▶ [EXERCISE]:
The number of lines containing "knowledge" is the only answer wanted; work it out from the entries below.

[Dataset entries]
---------------
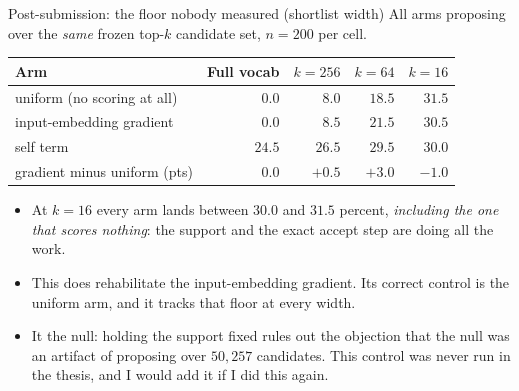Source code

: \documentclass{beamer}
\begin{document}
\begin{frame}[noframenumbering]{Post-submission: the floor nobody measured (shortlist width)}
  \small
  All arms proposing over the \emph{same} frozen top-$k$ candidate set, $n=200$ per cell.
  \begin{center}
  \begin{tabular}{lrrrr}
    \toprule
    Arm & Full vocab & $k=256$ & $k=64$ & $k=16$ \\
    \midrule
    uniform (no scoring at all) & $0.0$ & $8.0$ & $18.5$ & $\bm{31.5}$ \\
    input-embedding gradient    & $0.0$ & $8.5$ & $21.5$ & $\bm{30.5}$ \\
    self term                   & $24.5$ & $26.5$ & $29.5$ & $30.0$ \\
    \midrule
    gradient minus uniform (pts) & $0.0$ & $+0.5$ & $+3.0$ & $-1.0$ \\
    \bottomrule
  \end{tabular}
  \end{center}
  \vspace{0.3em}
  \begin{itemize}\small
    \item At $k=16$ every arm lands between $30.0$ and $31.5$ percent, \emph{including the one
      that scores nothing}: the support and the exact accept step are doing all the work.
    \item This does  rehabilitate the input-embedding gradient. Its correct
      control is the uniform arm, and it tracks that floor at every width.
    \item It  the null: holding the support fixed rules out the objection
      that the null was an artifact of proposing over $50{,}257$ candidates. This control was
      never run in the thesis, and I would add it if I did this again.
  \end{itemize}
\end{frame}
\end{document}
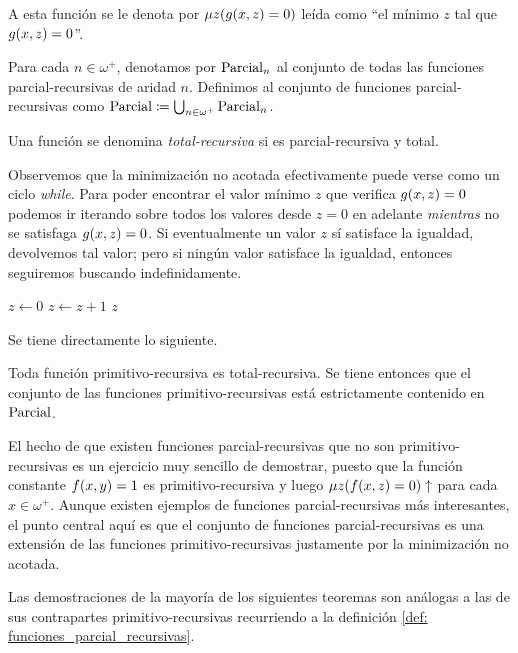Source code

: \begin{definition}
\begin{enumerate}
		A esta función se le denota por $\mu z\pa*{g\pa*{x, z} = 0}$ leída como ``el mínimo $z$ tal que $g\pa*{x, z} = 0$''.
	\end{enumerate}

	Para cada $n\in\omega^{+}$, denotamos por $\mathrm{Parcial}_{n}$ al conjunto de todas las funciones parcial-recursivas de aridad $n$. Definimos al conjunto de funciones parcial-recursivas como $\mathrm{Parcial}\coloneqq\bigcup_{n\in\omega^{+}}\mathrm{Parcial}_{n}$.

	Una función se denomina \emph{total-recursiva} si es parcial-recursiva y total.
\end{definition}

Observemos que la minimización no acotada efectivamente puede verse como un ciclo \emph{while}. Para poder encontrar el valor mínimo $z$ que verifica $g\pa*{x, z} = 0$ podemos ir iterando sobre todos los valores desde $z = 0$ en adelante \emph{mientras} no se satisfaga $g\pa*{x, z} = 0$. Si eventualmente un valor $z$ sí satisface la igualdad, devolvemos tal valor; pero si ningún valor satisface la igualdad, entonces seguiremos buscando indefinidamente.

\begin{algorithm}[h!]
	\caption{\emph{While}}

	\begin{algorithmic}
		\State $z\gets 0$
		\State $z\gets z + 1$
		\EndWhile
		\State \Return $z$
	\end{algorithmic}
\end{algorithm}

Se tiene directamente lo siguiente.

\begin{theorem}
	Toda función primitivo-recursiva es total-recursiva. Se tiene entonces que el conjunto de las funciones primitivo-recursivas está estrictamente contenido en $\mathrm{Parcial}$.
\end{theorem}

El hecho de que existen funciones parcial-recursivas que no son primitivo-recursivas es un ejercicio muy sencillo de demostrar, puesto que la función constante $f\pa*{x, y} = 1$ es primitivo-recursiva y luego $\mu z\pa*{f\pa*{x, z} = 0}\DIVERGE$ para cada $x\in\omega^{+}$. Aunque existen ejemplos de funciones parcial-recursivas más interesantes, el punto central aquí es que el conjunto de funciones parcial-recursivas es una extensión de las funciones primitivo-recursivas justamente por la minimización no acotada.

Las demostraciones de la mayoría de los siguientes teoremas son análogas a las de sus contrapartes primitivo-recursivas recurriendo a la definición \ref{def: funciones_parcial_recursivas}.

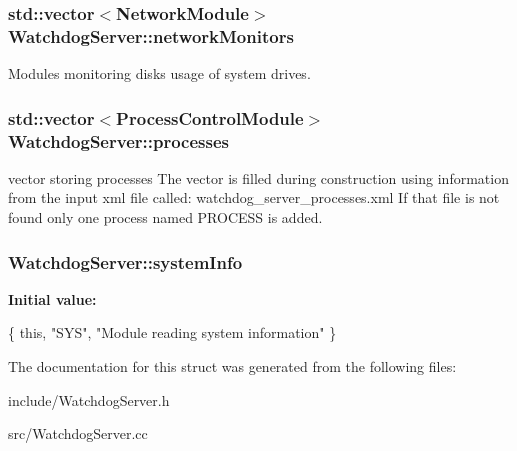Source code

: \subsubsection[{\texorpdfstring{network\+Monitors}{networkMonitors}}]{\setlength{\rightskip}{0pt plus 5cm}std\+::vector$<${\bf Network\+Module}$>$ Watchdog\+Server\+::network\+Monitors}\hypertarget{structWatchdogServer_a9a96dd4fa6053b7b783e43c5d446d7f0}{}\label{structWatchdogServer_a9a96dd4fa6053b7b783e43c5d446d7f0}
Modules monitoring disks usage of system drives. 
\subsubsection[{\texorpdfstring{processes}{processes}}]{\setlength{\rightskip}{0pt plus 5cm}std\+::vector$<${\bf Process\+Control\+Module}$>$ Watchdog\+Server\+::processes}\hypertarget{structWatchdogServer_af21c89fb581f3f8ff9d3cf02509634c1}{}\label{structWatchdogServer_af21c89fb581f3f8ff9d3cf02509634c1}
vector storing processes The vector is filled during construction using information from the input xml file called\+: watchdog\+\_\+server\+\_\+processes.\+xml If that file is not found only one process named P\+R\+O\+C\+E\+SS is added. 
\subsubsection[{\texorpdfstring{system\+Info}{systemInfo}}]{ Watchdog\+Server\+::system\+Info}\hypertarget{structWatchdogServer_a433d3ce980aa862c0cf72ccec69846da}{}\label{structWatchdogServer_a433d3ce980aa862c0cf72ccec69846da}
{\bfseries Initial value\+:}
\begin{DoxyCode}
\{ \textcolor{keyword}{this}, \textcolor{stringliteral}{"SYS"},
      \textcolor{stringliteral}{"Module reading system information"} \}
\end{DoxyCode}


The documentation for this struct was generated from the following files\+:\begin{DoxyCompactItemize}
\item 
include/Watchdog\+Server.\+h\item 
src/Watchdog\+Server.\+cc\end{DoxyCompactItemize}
---------------
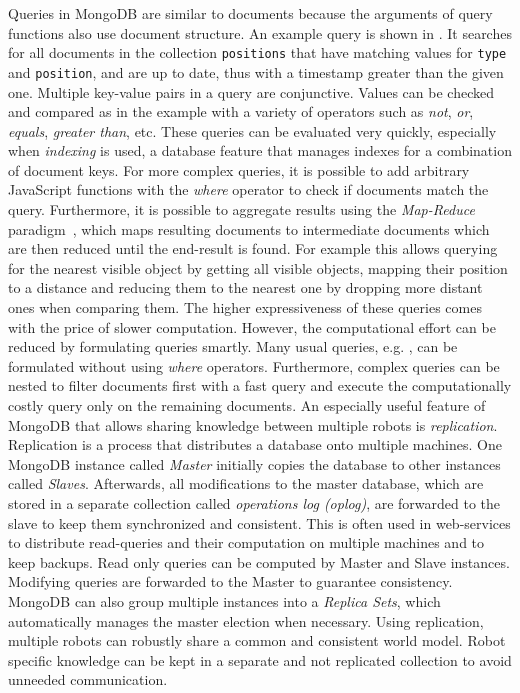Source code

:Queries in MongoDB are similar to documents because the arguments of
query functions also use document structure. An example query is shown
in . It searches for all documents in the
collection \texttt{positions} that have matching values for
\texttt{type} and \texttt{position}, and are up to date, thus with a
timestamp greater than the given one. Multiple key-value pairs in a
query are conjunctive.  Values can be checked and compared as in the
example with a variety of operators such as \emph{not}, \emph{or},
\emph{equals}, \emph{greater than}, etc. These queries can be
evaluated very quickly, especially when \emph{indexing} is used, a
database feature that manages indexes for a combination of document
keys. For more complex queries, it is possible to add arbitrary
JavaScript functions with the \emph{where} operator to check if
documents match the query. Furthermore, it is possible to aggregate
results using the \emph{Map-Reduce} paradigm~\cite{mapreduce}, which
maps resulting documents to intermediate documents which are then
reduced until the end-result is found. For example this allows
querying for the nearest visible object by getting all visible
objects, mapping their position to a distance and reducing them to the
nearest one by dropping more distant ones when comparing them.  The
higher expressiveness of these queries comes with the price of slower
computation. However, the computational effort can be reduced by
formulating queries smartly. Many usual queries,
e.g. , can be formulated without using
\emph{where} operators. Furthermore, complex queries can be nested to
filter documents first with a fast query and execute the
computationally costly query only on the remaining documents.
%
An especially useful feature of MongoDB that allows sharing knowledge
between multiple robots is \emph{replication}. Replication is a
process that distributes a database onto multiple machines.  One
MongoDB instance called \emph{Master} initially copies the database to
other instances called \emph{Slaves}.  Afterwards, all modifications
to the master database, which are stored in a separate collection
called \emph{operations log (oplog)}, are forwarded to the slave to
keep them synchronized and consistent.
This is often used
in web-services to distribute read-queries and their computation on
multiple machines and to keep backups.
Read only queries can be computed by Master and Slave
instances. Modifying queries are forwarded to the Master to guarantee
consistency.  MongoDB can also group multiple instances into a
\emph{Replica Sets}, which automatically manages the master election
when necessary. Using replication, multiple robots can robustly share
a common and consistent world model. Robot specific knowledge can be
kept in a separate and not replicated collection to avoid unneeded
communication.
---------------
▶ [FINISHED EXERCISE]:
2